やました・たかゆき 1977(昭和52)年に山形屋(鹿児島市)入社。婦人服統括部長、商品部長など経て、2013年に宮崎山形屋の専務店長に就任。14年から現職。趣味はゴルフで、スコアは「100を切ればいいほう」。鹿児島県鹿屋市出身、鹿児島大法文学部卒。63歳。

やました・たかゆき 1977(昭和52)年に山形屋(鹿児島市)入社。婦人服統括部長、商品部長など経て、2013年に宮崎山形屋の専務店長に就任。14年から現職。趣味はゴルフで、スコアは「100を切ればいいほう」。鹿児島県鹿屋市出身、鹿児島大法文学部卒。63歳。

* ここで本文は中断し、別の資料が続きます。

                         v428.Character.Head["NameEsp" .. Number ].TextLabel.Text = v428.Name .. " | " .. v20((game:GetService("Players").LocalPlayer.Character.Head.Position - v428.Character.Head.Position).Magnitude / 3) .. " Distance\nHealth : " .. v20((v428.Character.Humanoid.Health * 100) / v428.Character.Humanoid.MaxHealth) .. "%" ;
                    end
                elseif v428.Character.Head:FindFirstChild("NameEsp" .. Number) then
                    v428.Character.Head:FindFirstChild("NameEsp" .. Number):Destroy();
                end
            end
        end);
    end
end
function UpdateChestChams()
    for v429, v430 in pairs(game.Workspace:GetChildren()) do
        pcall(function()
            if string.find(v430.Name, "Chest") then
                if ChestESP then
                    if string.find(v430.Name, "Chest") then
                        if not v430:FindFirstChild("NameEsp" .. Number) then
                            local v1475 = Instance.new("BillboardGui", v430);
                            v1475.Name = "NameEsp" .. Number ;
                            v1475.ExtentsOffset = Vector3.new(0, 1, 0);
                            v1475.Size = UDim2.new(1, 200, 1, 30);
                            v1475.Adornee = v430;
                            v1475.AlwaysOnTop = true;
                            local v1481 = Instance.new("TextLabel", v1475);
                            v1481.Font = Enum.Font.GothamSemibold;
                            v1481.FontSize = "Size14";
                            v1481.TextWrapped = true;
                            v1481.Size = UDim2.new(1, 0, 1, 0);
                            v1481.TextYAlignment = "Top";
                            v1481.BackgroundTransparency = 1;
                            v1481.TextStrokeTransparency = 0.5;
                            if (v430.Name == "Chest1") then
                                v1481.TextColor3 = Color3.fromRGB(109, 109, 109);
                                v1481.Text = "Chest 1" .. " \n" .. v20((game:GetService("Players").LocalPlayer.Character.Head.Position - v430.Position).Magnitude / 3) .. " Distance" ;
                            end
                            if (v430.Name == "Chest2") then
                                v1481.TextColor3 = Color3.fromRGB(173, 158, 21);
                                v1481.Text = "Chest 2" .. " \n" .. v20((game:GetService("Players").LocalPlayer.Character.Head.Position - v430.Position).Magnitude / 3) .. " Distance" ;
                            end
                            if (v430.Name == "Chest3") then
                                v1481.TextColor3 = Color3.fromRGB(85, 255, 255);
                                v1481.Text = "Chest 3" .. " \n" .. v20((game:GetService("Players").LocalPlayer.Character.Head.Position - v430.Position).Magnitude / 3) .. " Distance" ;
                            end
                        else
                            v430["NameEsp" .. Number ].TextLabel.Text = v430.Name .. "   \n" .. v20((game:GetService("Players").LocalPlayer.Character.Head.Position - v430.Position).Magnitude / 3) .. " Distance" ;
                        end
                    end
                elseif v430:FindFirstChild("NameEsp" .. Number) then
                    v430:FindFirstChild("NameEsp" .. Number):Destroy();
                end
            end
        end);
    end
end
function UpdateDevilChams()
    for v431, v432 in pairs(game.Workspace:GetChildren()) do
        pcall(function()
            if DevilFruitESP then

 宮崎山形屋(宮崎市)が3月から営業時間を30分短縮し、閉店時間を午後8時から同7時半に繰り上げ、開業から初めて営業時間短縮へとかじを切ることになった。背景には日中の営業を強化することで百貨店らしさにより磨きをかけたいという思いがあるようだ。決断の理由について、山下隆幸社長に聞いた。
(聞き手・佐藤友彦)

 -17年ぶりの営業時間変更で、短縮は初めて。客にとっては不便になるとも思え、顧客離れも心配される。狙いと判断をした経緯は。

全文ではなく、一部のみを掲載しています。